The telcos had argued that, apart from the fact that their universal access service licence (UASL) allowed them to do intra-circle roaming, the government had even told them in writing at the time of the 3G auctions in 2010 that such roaming was permissible. When the DoTs counsel argued that it were the licence conditions that mattered more, the telecom tribunal came down heavily on the government.
On DoTs contention that the UASL allowed intra-circle roaming in 2G spectrum but not in 3G spectrum, TDSAT said there was no such thing as 2G and 3G licences, there was just one UASL. The judgment says, it is fundamentally incorrect to describe 900 MHz and 1800 MHz bands as 2G spectrums and 2100 MHz band as 3G spectrum. The ruling stated that since DoT allowed intra-circle roaming in the UASL (referring to allowing it in the case of 2G spectrum in 2008), then the same cannot be disallowed in the case of 3G.
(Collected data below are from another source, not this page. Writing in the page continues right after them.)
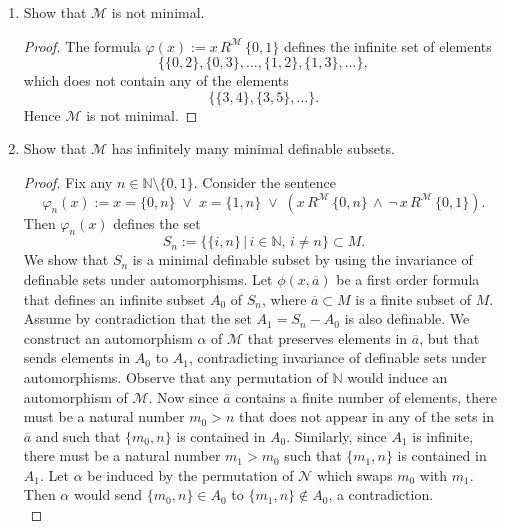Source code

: \documentclass{article}
\begin{document}
\begin{enumerate}
    \begin{enumerate}
      \item Show that $\mathcal{M}$ is not minimal.
        \begin{proof}
          The formula $\varphi(x):=x\,R^{\mathcal{M}}\,\{0,1\}$
          defines the infinite set of elements
          \begin{equation*}
            \{\{0,2\},\{0,3\},\ldots,\{1,2\},\{1,3\},\ldots\},
          \end{equation*}
          which does not contain any of the elements
          \begin{equation*}
            \{\{3,4\},\{3,5\},\ldots\}.
          \end{equation*}
          Hence $\mathcal{M}$ is not minimal.
        \end{proof}

      \item Show that $\mathcal{M}$ has infinitely many minimal
        definable subsets.
        \begin{proof}
          Fix any $n\in\mathbb{N}\setminus\{0,1\}$. Consider the
          sentence
          \begin{equation*}
            \varphi_n(x) := x=\{0,n\}\;\vee\; x=\{1,n\}\;\vee\;
            (x\,R^{\mathcal{M}}\, \{0,n\}\,\wedge\,
            \neg\,x\,R^{\mathcal{M}}\,\{0,1\}).
          \end{equation*}
          Then $\varphi_n(x)$ defines the set
          \begin{equation*}
            S_n := \{\{i,n\}\,|\, i\in\mathbb{N},\,i\neq n\}\subset M.
          \end{equation*}
          We show that $S_n$ is a minimal definable subset by using the
          invariance of definable sets under automorphisms. Let
          $\phi(x,\overline{a})$ be a first order formula that defines
          an infinite subset $A_0$ of $S_n$, where $\overline{a}\subset
          M$ is a finite subset of $M$. Assume by contradiction that
          the set $A_1=S_n-A_0$ is also definable. We construct an
          automorphism $\alpha$ of $\mathcal{M}$ that preserves
          elements in $\overline{a}$, but that sends elements in $A_0$ to
          $A_1$, contradicting invariance of definable sets
          under automorphisms. Observe that any permutation of
          $\mathbb{N}$ would induce an automorphism of $\mathcal{M}$.
          Now since $\overline{a}$ contains a finite number of
          elements, there must be a natural number $m_0>n$ that does
          not appear in any of the sets in $\overline{a}$ and such that
          $\{m_0,n\}$ is contained in $A_0$. Similarly, since $A_1$ is
          infinite, there must be a natural number $m_1>m_0$ such that
          $\{m_1,n\}$ is contained in $A_1$. Let $\alpha$ be induced by
          the permutation of $\mathcal{N}$ which swaps $m_0$ with
          $m_1$. Then $\alpha$ would send $\{m_0,n\}\in A_0$ to
          $\{m_1,n\}\not\in A_0$, a contradiction. \\


\end{proof}
\end{enumerate}
\end{enumerate}
\end{document}
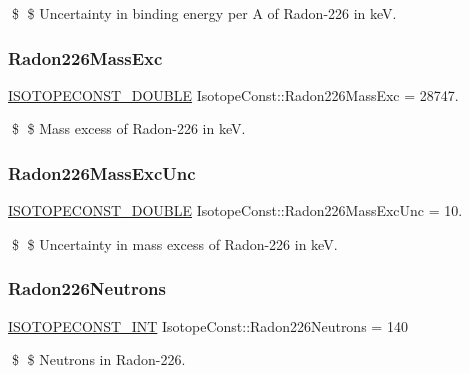 \$ \$ Uncertainty in binding energy per A of Radon-\/226 in keV. \mbox{\label{group___isotope_const-_radon-_rn226_ga070af57ea34f9cfc39f1338f606e1429}} 
\subsubsection{\texorpdfstring{Radon226\+Mass\+Exc}{Radon226MassExc}}
{\footnotesize\ttfamily \mbox{\hyperlink{group___isotope_const-_macros_ga8f45a7272ce02c0b4c65c44636ed719a}{I\+S\+O\+T\+O\+P\+E\+C\+O\+N\+S\+T\+\_\+\+D\+O\+U\+B\+LE}} Isotope\+Const\+::\+Radon226\+Mass\+Exc = 28747.}

\$ \$ Mass excess of Radon-\/226 in keV. \mbox{\label{group___isotope_const-_radon-_rn226_ga07f10b22ff518a228389c014aef5d3e6}} 
\subsubsection{\texorpdfstring{Radon226\+Mass\+Exc\+Unc}{Radon226MassExcUnc}}
{\footnotesize\ttfamily \mbox{\hyperlink{group___isotope_const-_macros_ga8f45a7272ce02c0b4c65c44636ed719a}{I\+S\+O\+T\+O\+P\+E\+C\+O\+N\+S\+T\+\_\+\+D\+O\+U\+B\+LE}} Isotope\+Const\+::\+Radon226\+Mass\+Exc\+Unc = 10.}

\$ \$ Uncertainty in mass excess of Radon-\/226 in keV. \mbox{\label{group___isotope_const-_radon-_rn226_ga2b2001ba406867ee3f6d08e0d77c288c}} 
\subsubsection{\texorpdfstring{Radon226\+Neutrons}{Radon226Neutrons}}
{\footnotesize\ttfamily \mbox{\hyperlink{group___isotope_const-_macros_ga5f18360b3e99483a35c32d789e62621c}{I\+S\+O\+T\+O\+P\+E\+C\+O\+N\+S\+T\+\_\+\+I\+NT}} Isotope\+Const\+::\+Radon226\+Neutrons = 140}

\$ \$ Neutrons in Radon-\/226. \mbox{\label{group___isotope_const-_radon-_rn226_ga4ff350f0af23a36ad06efe066edb8319}}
The TDSAT reserved its harshest criticism for DoTs argument that while it was true the government had given certain answers to the queries of the telcos, it was the licence conditions that would prevail. The order reads: The queries were made in earnest and the Government of India was supposed to give its answers with full responsibility. The Government of India cannot be seen playing games in a matter of national importance such as allocation of spectrums that affects not only the operators but is crucial to the promotion and growth of communication in the country.
Welcoming the judgment, Rajan S Mathews, director general of Cellular Operators Association of India the GSM industry body said, TDSAT has recognised the stand of telecom operators on the basis of which they made aggressive bids for 3G spectrum. The judgment also benefits customers who will have more choices now. Moreover, operators can now freely invest in network coverage.
Analysts also viewed the judgment as positive for the telecom industry. It will allow spectrum sharing and optimal utilisation of precious spectrum, said Hemant Joshi, partner, Deloitte Haskins & Sells, adding that it will help in further proliferation of 3G services across the nation and operators can concentrate on their 3G service roll-outs and marketing.
Airtel through the intra-circle roaming (ICR) agreement had sought access to Vodafones 3G network in four service area Maharashtra, Kolkata, Haryana and UP East. Vodafone had access to six 3G circles of Airtel Assam, Bihar, Karnataka, North East, Rajasthan and UP West, besides seven circles of Idea Cellular Andhra Pradesh, Himachal Pradesh, Jammu and Kashmir, Kerala, Madhya Pradesh, UP West and Punjab. Meanwhile, as per the pact, Idea Cellular had secured rights to provide 3G services using Vodafones network in Delhi, Tamil Nadu, Chennai and Kolkata.
Tata Teleservices and Aircel too had signed a 3G ICR pact but immediately called off their agreement after DoT issued notices to them.